Cheating is defined personally by me as any actions an individual takes to impede upon someone else for their own personal gain. For example, a cheater is that shady “friend” that always cheats at your card games or the individual you know who is nice to your face but gossips about you behind your back. I feel someone is cheating me when they fail to recognize my positive attributes. I had a Supervisor at work who would not ever give me credit when it was due to me. There had been times when I had made suggestions or performed my uties in an astounding way only to be cut down or cut off by her. Sometime later I found out she was presenting my suggestions as her own and taking credit for work I had done. When I presented this situation to her Supervisor she accused me of lying and trying to take her job. I felt cheated then. I felt cheated because I always thought that someone in a Supervisory role was someone I could look up to and trust. I thought a Supervisor was someone who was professional, someone who would value my ideas, offer honest criticism, hold me accountable, and acknowledge the work I did.

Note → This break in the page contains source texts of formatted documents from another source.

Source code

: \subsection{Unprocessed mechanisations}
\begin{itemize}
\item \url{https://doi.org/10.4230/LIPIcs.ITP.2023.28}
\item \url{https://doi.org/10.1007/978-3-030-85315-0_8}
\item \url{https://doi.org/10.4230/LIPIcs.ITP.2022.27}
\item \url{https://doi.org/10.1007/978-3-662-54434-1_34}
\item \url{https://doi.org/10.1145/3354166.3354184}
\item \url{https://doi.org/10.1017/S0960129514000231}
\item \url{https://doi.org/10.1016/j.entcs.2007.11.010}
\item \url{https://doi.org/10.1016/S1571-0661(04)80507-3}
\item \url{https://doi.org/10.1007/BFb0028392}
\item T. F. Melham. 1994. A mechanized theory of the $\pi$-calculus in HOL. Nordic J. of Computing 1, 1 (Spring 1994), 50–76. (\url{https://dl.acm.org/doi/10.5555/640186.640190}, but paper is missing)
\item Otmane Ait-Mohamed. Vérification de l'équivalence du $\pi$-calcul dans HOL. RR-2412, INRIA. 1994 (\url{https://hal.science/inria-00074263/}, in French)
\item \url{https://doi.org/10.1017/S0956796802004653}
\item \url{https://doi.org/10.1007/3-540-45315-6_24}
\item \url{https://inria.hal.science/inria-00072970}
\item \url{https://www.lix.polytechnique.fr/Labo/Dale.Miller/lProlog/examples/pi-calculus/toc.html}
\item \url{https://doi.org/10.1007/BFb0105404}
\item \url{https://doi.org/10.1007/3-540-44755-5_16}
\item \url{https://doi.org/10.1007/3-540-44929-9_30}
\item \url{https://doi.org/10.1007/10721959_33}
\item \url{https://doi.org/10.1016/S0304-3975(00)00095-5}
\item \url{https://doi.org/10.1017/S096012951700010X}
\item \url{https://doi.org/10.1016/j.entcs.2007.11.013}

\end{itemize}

I felt cheated because I didn’t expect that a Supervisor could be the opposite of my professional expectations, she was instead someone who was intimidated by me. So do I feel guilty when I tell an overweight friend that those jeans look fine on her when they in fact don’t? Yes, I feel a little guilty. But I know deep down that in that moment the truth would hurt her and a discussion about her weight would be better suited at home over coffee rather than in the public dressing room of a retail store.

I think that may just be the mechanism that keeps our desire to cheat at bay. The ability to have timing and tact, the ability to know right from wrong, the sense of not wanting to cause harm to others and those around you. I believe cheating in a small sense may be natural and come easily to people. I also believe people are for the most part good on the inside and can differentiate the when, where, and how when it comes to cheating.